# vektor



## erzwo (11. April 2002)

moin ...

gibs in ps eigentlich ne möglichkeit bilder in vektor-grafik zu konvertieren 

thx im vorraus


----------



## AciDemon (11. April 2002)

nein...dafür brauchst du ein vektorisierungsprogramm wie corel trace. aber es gibt auch freeware programme...leider weiss ich grad keins...

[offtopic]wollte mich hier mal verabschieden...vorallem von mythos, an alle neulinge: haltet euch an den, aber stresst ihn mir nicht zu sehr..  er ist mal einer der photoshop im griff hat und nicht nur davon labert...

also dann...machts gut...  [offtopic end]

edit: ups...das sieht ja aus wie ein prä-suicide-post, sollte es aber nicht sein...


----------



## Christoph (11. April 2002)

nicht gerasterte schriften sind in PS vektorgrafiken!

ne ganze vektorgrafik erstellt man im Freehand aso.......
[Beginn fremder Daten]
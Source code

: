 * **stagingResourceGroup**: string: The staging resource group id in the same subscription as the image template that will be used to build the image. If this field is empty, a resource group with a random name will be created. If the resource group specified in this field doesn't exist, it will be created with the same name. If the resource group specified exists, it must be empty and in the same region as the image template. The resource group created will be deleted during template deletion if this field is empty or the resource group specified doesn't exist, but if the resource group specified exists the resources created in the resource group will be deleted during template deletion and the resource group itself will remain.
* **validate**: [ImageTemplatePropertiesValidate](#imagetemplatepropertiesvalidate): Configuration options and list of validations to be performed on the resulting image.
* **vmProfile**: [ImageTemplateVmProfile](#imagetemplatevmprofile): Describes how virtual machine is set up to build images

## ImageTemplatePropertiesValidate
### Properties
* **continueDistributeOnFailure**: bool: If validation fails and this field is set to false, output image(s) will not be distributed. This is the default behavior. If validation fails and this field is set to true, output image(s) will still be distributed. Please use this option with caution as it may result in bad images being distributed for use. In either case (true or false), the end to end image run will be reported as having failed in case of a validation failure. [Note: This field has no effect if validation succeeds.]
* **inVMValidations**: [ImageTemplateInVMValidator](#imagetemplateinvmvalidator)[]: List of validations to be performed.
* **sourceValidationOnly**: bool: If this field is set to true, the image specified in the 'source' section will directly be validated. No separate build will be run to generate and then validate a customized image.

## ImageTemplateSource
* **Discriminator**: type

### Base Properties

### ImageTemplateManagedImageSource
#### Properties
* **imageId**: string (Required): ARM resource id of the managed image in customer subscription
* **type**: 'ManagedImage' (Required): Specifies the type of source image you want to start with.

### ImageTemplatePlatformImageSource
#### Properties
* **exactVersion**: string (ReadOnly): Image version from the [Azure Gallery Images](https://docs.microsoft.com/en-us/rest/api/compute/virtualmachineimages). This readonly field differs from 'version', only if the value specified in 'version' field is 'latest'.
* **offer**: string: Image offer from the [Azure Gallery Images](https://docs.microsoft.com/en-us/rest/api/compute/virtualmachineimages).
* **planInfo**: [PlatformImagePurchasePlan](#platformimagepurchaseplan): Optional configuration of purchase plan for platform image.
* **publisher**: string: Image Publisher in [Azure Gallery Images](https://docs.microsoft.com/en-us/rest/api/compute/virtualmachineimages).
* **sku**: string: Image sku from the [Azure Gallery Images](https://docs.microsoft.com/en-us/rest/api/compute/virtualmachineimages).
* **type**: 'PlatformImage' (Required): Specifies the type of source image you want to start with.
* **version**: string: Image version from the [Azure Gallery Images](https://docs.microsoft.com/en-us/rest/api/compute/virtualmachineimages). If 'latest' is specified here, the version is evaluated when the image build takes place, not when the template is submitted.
da ja ne vektorgrafik nicht wirklich ne grafik ist sondern nur Koordinaten  

/ot
@acidemon
    wanderst aus?


----------



## shiver (11. April 2002)

> _Original geschrieben von hochi _
> *nicht gerasterte schriften sind in PS vektorgrafiken!
> 
> ne ganze vektorgrafik erstellt man im Freehand aso.......
> ...



tja, gerade eben bemängel ich den inhalt deiner postings, schon machst du ganz genauso weiter.. toll hochi, fein gemacht  

@erzwo:

es gibt diese möglichkeit generell NICHT in photoshop.
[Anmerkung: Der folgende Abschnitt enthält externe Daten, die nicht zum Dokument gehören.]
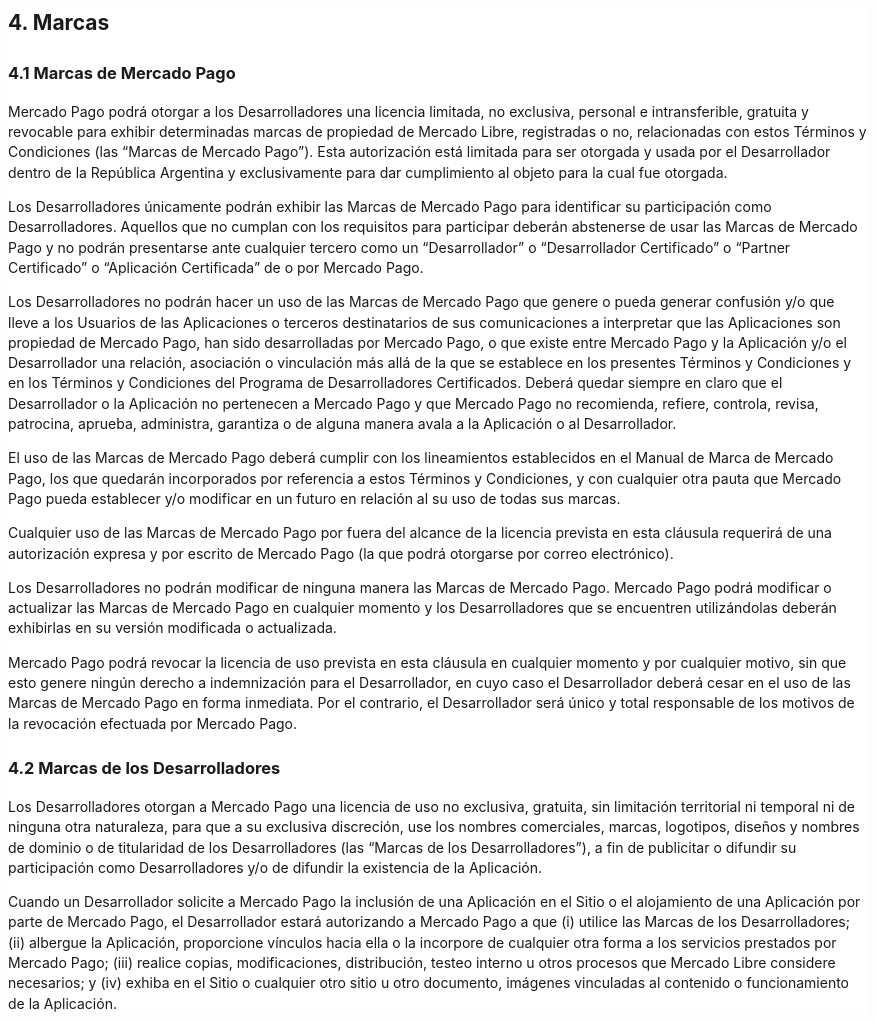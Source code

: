 ## 4. Marcas

### 4.1 Marcas de Mercado Pago

Mercado Pago podrá otorgar a los Desarrolladores una licencia limitada, no exclusiva, personal e intransferible, gratuita y revocable para exhibir determinadas marcas de propiedad de Mercado Libre, registradas o no, relacionadas con estos Términos y Condiciones (las “Marcas de Mercado Pago”). Esta autorización está limitada para ser otorgada y usada por el Desarrollador dentro de la República Argentina y exclusivamente para dar cumplimiento al objeto para la cual fue otorgada.

Los Desarrolladores únicamente podrán exhibir las Marcas de Mercado Pago para identificar su participación como Desarrolladores. Aquellos que no cumplan con los requisitos para participar deberán abstenerse de usar las Marcas de Mercado Pago y no podrán presentarse ante cualquier tercero como un “Desarrollador” o “Desarrollador Certificado” o “Partner Certificado” o “Aplicación Certificada” de o por Mercado Pago.

Los Desarrolladores no podrán hacer un uso de las Marcas de Mercado Pago que genere o pueda generar confusión y/o que lleve a los Usuarios de las Aplicaciones o terceros destinatarios de sus comunicaciones a interpretar que las Aplicaciones son propiedad de Mercado Pago, han sido desarrolladas por Mercado Pago, o que existe entre Mercado Pago y la Aplicación y/o el Desarrollador una relación, asociación o vinculación más allá de la que se establece en los presentes Términos y Condiciones y en los Términos y Condiciones del Programa de Desarrolladores Certificados. Deberá quedar siempre en claro que el Desarrollador o la Aplicación no pertenecen a Mercado Pago y que Mercado Pago no recomienda, refiere, controla, revisa, patrocina, aprueba, administra, garantiza o de alguna manera avala a la Aplicación o al Desarrollador.

El uso de las Marcas de Mercado Pago deberá cumplir con los lineamientos establecidos en el Manual de Marca de Mercado Pago, los que quedarán incorporados por referencia a estos Términos y Condiciones, y con cualquier otra pauta que Mercado Pago pueda establecer y/o modificar en un futuro en relación al su uso de todas sus marcas.

Cualquier uso de las Marcas de Mercado Pago por fuera del alcance de la licencia prevista en esta cláusula requerirá de una autorización expresa y por escrito de Mercado Pago (la que podrá otorgarse por correo electrónico).

Los Desarrolladores no podrán modificar de ninguna manera las Marcas de Mercado Pago. Mercado Pago podrá modificar o actualizar las Marcas de Mercado Pago en cualquier momento y los Desarrolladores que se encuentren utilizándolas deberán exhibirlas en su versión modificada o actualizada.
 
Mercado Pago podrá revocar la licencia de uso prevista en esta cláusula en cualquier momento y por cualquier motivo, sin que esto genere ningún derecho a indemnización para el Desarrollador, en cuyo caso el Desarrollador deberá cesar en el uso de las Marcas de Mercado Pago en forma inmediata. Por el contrario, el Desarrollador será único y total responsable de los motivos de la revocación efectuada por Mercado Pago.

### 4.2 Marcas de los Desarrolladores

Los Desarrolladores otorgan a Mercado Pago una licencia de uso no exclusiva, gratuita, sin limitación territorial ni temporal ni de ninguna otra naturaleza, para que a su exclusiva discreción, use los nombres comerciales, marcas, logotipos, diseños y nombres de dominio o de titularidad de los Desarrolladores (las “Marcas de los Desarrolladores”), a fin de publicitar o difundir su participación como Desarrolladores y/o de difundir la existencia de la Aplicación. 

Cuando un Desarrollador solicite a Mercado Pago la inclusión de una Aplicación en el Sitio o el alojamiento de una Aplicación por parte de Mercado Pago, el Desarrollador estará autorizando a Mercado Pago a que (i) utilice las Marcas de los Desarrolladores; (ii) albergue la Aplicación, proporcione vínculos hacia ella o la incorpore de cualquier otra forma a los servicios prestados por Mercado Pago; (iii) realice copias, modificaciones, distribución, testeo interno u otros procesos que Mercado Libre considere necesarios; y (iv) exhiba en el Sitio o cualquier otro sitio u otro documento, imágenes vinculadas al contenido o funcionamiento de la Aplicación.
wenn du vektorgrafiken von grund auf erstellen willst, nimm illustrator.

möchtest du fotos umwandeln, dann versuch dich mal an der "bild nachzeichnen" funktion von flash und exportier das ganze dann... müsste theoretisch gehen.

aber photoshop ist halt kein vektorprogramm...


----------



## Christoph (11. April 2002)

@shiver

ich finde das meine antwort eindeutig... ok nicht eindeutig aber doch verständlich

was past am inhalt nicht?????


----------



## shiver (11. April 2002)

die frage:



> gibs in ps eigentlich ne möglichkeit bilder in vektor-grafik zu konvertieren



deine antwort:


> nicht gerasterte schriften sind in PS vektorgrafiken!
> ne ganze vektorgrafik erstellt man im Freehand aso.......
> da ja ne vektorgrafik nicht wirklich ne grafik ist sondern nur Koordinaten



alles klar?!


----------



## Christoph (11. April 2002)

ok 

wenn du alles so ernst nimmst  HUI!!


----------



## shiver (11. April 2002)

> _Original geschrieben von hochi _
> *ok
> 
> wenn du alles so ernst nimmst  HUI!! *



sorry aber dein offtopic und gespamme ist nicht nur mir negativ aufgefallen.
du hast ja schon eine verwarnung, und du reisst dich immer noch nicht am riemen...


----------



## subzero (11. April 2002)

moin...sorry..klingt bestimmt wieder dumm.....vektor...mhm...wasn das genau.... wie funtzen diese programme....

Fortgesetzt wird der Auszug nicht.